WHAT IS REQUIRED. Search the entries for the word "will". Copy every line where it turns up.
**** INPUT MATERIAL ****
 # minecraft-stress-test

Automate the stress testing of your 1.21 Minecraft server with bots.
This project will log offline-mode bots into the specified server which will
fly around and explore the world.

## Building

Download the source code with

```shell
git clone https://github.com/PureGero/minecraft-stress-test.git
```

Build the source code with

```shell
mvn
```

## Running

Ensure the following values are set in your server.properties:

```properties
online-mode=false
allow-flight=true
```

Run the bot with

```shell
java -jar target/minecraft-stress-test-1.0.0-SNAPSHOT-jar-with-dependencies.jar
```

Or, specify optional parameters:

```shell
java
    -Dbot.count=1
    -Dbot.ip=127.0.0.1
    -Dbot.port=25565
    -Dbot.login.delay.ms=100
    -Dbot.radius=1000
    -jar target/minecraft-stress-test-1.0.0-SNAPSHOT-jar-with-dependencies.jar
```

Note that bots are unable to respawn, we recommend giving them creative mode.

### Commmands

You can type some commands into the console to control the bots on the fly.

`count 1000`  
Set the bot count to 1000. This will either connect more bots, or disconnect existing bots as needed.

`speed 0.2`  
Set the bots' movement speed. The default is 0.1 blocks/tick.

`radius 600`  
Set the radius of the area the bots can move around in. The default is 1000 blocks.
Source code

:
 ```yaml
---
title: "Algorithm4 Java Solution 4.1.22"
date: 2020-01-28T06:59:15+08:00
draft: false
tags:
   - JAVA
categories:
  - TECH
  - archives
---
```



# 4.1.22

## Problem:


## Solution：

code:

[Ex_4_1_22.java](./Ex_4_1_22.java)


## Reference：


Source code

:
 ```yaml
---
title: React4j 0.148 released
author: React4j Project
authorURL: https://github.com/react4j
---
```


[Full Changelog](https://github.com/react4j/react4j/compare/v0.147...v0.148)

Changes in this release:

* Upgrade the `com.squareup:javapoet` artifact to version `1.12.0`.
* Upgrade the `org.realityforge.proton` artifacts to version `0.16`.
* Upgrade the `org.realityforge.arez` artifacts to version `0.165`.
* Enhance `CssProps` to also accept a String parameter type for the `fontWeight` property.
****
OUTPUT BELOW.
This project will log offline-mode bots into the specified server which will
Set the bot count to 1000. This will either connect more bots, or disconnect existing bots as needed.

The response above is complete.